To test this hypothesis the team repeatedly immunized mice with flagellin to elicit an adaptive immune response and trigger the production of anti-flagellin antibodies. The experiments showed that this targeted immunization against bacterial flagellin elicited the production of systemic and mucosal anti-flagellin antibodies, and was associated with lower levels of fecal flagellin. Immunized mice also exhibited beneficially altered intestinal microbiota, which was linked with a lower proinflammatory state. Encouragingly, the flagellin injections protected animals against subsequent immune dysregulation-induced colitis, and also protected animals against diet-induced obesity.
Recent prior work by the Chassaing team, and by others, had shown that microbiota encroachment was a feature of metabolic syndrome in humans. “We suspected that one factor that might contribute to such microbiota encroachment is relatively low amount of flagellin-specific mucosal IgA relative to the amount of flagellated bacteria present,” they wrote. To investigate this they measured levels of flagellin and flagellin-specific IgA in fecal samples that had been previously isolated from human subjects ranging in body mass index from healthy to obese. As suspected, analyses indicated that anti-flagellin IgA levels were inversely proportional to flagellin in the feces. So, levels of fecal flagellin were comparatively higher in overweight individuals than they were in normal weight subjects, and even higher in obese subjects. In contrast, levels of flagellin-specific IgA were lower in fecal samples from obese subjects, than they were in samples from normal weight subjects.

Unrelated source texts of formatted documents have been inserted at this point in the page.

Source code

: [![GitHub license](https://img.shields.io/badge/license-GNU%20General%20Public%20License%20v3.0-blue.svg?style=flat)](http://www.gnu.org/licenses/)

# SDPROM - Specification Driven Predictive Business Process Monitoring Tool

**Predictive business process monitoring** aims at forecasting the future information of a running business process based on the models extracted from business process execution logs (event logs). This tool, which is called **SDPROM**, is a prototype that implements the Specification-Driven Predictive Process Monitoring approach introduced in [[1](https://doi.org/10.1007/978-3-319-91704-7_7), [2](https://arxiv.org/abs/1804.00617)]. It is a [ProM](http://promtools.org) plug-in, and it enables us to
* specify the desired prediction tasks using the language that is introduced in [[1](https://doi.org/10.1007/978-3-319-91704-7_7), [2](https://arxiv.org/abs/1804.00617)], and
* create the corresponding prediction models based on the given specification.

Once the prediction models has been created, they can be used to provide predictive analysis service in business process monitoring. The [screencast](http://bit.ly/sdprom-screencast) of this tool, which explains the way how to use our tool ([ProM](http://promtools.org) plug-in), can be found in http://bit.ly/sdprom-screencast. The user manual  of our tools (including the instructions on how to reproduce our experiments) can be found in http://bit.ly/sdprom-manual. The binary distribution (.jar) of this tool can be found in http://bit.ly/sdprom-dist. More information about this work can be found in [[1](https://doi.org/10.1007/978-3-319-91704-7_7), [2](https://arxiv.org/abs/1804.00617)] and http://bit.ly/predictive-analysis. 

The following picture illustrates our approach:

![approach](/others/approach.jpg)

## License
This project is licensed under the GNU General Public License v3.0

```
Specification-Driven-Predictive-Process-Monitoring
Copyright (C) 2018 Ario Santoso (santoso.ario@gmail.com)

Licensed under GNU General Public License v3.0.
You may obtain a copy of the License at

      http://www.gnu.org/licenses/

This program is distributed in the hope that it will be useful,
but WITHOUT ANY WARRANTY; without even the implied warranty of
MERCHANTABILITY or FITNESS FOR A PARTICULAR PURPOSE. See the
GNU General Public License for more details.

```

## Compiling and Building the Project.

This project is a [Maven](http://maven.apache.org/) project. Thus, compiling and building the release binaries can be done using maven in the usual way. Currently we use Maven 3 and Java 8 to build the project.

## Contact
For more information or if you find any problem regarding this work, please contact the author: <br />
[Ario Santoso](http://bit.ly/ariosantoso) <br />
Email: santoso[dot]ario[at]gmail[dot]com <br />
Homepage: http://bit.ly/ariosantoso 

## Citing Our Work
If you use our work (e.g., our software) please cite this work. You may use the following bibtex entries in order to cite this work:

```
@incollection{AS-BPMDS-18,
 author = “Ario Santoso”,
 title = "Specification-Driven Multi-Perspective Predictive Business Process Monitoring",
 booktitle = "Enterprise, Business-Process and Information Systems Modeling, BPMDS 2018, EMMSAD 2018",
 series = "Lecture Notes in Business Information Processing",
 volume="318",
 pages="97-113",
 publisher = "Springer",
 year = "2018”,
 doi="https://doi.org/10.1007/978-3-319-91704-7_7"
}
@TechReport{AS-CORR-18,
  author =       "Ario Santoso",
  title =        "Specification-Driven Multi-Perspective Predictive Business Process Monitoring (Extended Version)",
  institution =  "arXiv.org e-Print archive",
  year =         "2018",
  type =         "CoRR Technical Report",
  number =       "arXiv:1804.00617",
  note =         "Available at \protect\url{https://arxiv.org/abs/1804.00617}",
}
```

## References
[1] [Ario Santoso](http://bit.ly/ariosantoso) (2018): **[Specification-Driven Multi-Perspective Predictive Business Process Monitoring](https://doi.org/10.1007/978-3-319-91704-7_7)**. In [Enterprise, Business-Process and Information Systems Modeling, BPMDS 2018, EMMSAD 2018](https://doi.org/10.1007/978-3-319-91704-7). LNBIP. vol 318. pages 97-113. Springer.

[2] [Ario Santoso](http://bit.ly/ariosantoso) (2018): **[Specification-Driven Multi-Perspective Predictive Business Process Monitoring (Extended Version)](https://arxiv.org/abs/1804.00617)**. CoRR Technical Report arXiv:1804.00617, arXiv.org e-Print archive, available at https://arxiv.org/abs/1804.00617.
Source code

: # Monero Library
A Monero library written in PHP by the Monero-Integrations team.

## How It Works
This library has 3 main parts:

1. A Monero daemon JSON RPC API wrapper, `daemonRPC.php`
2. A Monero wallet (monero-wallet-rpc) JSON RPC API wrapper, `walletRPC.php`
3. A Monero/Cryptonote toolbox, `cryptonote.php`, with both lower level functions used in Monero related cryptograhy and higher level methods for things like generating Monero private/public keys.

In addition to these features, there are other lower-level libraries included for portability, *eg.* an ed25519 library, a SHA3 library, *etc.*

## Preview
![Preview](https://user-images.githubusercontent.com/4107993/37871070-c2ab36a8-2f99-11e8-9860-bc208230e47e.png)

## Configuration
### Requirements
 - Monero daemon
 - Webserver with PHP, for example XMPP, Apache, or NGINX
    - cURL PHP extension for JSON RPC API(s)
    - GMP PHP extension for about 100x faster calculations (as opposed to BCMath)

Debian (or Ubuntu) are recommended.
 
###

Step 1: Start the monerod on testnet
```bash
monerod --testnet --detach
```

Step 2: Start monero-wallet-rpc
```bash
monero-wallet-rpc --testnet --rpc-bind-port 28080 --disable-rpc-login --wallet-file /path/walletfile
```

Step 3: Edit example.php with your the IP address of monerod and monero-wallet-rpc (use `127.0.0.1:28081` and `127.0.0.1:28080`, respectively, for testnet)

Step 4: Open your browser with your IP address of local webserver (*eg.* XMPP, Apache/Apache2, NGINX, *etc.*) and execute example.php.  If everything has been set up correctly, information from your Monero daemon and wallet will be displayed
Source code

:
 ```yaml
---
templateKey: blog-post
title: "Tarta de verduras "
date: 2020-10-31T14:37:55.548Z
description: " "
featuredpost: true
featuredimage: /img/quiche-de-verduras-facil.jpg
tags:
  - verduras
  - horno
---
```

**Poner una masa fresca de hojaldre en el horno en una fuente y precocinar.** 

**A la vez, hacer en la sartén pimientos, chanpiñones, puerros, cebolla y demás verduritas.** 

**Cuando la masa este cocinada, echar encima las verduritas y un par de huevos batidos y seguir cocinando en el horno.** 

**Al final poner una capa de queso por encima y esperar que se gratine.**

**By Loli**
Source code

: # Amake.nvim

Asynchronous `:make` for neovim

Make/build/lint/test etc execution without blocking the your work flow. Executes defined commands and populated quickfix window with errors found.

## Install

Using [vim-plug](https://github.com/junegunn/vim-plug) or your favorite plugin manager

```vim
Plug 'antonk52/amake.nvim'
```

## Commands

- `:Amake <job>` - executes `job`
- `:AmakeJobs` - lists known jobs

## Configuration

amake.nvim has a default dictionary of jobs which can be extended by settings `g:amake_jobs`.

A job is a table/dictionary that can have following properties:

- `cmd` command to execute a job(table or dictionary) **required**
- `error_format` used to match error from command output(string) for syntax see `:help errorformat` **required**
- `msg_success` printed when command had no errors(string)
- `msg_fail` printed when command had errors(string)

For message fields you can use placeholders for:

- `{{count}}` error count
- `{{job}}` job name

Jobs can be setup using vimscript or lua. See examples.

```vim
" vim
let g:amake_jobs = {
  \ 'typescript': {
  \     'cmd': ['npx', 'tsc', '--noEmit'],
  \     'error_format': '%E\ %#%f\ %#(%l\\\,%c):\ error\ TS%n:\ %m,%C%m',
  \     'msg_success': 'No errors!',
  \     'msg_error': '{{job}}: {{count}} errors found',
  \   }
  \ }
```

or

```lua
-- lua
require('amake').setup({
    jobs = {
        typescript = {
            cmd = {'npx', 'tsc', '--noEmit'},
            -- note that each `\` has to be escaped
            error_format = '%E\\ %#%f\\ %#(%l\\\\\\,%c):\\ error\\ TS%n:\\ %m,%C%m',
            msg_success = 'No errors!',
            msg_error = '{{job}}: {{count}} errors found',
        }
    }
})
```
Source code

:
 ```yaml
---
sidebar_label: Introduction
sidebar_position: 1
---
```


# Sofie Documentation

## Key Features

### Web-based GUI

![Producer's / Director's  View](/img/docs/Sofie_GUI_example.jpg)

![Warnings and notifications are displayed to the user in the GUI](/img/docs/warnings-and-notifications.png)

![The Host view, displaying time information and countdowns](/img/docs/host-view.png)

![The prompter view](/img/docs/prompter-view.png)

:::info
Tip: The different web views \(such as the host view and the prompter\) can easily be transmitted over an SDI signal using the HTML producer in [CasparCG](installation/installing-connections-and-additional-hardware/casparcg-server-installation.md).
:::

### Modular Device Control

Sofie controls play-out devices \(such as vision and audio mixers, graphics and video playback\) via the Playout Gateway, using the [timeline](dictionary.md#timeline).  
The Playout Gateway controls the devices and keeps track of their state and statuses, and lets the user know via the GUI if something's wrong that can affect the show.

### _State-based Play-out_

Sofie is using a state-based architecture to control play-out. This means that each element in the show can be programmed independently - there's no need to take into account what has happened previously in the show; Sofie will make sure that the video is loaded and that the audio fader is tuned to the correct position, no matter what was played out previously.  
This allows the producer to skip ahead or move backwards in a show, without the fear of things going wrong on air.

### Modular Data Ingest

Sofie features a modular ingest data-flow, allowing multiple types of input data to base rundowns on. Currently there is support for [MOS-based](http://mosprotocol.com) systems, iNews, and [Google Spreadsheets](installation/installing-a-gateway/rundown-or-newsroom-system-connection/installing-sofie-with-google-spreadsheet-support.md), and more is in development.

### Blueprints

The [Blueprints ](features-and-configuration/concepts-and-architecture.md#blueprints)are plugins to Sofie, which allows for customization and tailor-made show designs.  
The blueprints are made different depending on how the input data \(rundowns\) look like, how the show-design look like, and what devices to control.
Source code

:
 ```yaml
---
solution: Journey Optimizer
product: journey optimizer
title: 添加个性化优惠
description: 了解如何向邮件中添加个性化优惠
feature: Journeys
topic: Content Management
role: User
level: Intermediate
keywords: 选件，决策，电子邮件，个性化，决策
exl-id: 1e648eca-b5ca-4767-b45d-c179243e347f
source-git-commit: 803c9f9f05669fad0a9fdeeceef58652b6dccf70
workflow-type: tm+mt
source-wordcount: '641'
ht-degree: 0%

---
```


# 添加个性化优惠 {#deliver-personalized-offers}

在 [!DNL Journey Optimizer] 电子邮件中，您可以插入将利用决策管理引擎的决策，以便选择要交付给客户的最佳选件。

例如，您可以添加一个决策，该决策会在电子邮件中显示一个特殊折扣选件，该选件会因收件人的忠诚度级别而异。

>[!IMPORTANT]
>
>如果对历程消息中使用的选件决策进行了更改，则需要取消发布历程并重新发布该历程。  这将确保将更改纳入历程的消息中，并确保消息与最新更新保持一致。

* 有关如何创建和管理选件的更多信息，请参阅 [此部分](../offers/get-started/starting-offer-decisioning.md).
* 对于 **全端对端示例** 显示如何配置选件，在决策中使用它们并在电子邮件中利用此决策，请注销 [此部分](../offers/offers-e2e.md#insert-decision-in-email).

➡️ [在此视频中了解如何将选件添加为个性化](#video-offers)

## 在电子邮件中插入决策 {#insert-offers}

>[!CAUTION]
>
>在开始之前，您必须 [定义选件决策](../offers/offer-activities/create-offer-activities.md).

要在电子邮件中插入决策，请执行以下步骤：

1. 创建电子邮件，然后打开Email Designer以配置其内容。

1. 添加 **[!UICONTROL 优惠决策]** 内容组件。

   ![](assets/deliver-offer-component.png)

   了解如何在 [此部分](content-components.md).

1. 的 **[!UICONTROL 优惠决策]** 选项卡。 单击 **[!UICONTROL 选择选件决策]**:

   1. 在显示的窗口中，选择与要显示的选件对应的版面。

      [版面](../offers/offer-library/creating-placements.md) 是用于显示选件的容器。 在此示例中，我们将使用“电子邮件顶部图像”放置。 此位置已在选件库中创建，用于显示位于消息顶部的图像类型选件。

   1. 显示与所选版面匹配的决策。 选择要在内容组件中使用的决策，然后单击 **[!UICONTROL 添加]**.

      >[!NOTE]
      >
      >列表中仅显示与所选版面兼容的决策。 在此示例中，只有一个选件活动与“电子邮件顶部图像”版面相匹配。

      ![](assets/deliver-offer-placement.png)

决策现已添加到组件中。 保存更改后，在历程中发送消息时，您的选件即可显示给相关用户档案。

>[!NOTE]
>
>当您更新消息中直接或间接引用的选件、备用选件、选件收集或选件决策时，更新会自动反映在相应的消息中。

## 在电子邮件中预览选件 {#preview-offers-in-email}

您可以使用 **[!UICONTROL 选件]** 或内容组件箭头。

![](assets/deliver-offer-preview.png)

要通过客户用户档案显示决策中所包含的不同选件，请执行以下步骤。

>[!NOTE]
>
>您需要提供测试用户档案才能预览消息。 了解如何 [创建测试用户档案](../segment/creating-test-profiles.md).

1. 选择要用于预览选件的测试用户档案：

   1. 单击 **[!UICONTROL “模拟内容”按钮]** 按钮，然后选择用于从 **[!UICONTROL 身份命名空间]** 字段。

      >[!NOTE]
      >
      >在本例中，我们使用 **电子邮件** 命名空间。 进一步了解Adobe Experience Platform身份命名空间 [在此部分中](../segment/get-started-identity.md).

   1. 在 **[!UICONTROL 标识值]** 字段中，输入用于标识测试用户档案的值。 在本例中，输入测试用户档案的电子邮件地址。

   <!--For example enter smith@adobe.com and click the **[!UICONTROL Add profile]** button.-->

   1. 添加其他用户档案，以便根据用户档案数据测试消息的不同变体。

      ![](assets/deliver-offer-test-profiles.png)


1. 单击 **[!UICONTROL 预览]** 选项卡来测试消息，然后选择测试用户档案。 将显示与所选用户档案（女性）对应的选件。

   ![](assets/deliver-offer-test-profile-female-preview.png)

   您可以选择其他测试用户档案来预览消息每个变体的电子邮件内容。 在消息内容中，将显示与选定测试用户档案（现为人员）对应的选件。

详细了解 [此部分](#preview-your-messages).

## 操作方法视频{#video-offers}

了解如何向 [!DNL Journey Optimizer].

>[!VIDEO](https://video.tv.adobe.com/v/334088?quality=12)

“These results are in accord with the possibility that insufficient immune responses to flagellin contribute to low-grade inflammation thought to promote this disorder and, consequently, that immunization with flagellin may be able to prevent or ameliorate this disorder,” they wrote. Experiments in the mice showed that when fed on an obesogenic high-fat diet, flagellin-immunized mice gained less weight and put on less fat than non-immunized control animals. “Moreover, flagellin immunization was associated with decreased intestinal inflammation,” the investigators wrote.
“These results support the notion that natural acquisition of flagellin-specific IgA protects against chronic inflammatory diseases, thus leading to the suggestion that eliciting anti-flagellin antibodies via immunization might be a means to vaccinate against such diseases,” the authors concluded. “… elicitation of flagellin-specific IgA via exogenous administration of flagellin has potential to protect against some chronic inflammatory diseases, including colitis and obesity.” Chassaing acknowledged that “ … significant work is now needed to test other antigens, other immunization routes and additional inflammatory models, as well as the human relevance of these findings.” Nevertheless, added co-author Andrew Gewirtz, PhD, a professor in Georgia State’s Institute for Biomedical Sciences, “If the approach proves translatable to humans, its impact on public health would be enormous.”